BLAS-on-Flash: An alternative to large-scale ML training and inference?


Microsoft Research India


Julian Shun
Many large scale machine learning training and inference tasks are memory-bound rather than compute-bound i.e. on large data sets, the working set of these algorithms does not fit in memory for jobs that could run overnight on a few multi-core processors. This often forces an expensive redesign of the algorithm for distributed platforms such as parameter servers and Spark. BLAS-on-flash provides an inexpensive and efficient alternative based on the observation that many ML tasks admit algorithms that can be programmed with linear algebra subroutines. Our library supports a BLAS and sparseBLAS interface on large SSD-resident matrices, enabling multi-threaded code to scale to industrial scale datasets on a single workstation.
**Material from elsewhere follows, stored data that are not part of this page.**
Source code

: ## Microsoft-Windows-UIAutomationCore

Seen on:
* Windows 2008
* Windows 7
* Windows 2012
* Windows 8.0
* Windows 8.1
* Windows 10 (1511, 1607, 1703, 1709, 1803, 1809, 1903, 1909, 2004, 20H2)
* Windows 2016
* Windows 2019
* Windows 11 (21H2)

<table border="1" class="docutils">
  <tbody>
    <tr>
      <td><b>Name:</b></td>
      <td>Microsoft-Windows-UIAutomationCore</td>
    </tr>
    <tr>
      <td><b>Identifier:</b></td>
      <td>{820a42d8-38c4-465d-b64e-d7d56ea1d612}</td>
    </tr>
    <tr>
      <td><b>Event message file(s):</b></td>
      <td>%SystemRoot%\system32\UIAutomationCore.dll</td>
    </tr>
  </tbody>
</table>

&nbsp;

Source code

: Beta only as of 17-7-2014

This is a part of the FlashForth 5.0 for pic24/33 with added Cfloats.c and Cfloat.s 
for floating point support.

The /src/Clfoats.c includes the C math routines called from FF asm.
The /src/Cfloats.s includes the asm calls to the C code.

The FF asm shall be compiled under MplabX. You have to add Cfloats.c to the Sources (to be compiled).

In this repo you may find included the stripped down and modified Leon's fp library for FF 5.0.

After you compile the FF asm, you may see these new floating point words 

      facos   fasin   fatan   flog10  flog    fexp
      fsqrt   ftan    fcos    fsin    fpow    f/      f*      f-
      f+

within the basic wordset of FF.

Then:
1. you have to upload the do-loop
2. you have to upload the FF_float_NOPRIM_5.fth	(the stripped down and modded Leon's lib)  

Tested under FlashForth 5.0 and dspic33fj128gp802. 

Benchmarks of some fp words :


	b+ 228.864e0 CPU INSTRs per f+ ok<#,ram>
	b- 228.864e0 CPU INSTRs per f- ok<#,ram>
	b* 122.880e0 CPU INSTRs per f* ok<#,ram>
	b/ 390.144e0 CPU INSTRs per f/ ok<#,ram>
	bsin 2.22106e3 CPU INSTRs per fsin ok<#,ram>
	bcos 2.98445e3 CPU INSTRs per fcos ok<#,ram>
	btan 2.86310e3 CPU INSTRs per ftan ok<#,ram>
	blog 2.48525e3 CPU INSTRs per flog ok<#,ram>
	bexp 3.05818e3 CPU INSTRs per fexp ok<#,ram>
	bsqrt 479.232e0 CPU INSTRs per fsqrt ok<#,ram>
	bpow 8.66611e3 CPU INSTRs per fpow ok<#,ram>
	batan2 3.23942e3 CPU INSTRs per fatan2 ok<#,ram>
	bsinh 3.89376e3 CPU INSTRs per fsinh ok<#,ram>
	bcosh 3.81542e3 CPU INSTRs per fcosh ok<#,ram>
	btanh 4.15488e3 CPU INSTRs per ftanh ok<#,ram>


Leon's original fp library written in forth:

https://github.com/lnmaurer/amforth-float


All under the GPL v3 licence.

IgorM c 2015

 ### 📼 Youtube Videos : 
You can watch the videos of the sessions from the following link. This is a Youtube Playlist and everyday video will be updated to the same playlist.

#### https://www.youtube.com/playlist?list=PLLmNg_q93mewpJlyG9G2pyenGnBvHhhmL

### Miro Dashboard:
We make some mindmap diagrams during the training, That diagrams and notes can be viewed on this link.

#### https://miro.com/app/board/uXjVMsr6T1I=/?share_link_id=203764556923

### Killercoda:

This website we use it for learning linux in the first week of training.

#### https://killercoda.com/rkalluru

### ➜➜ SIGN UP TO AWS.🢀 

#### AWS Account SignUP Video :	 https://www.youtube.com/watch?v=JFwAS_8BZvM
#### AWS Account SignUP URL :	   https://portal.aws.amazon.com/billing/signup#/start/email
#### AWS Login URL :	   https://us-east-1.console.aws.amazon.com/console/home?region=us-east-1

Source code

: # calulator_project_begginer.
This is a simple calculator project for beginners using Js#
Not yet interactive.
Using BLAS-on-flash, we are able to process 10x larger models on 10x larger inputs in the same memory envelope in two key production pipelines: training large scale topic models and inference for extreme multi-label learning. This suggests that our approach could be an efficient alternative to expensive distributed big-data systems for scaling up structurally complex machine learning tasks.

In this talk, we will take a look at the BLAS-on-flash API, design and implementation of the runtime and the above mentioned case-studies in detail.

Relevant Paper:
Subramanya, Suhas Jayaram, et al. "BLAS-on-flash: An Efficient Alternative for Large Scale ML Training and Inference?" NSDI 2019.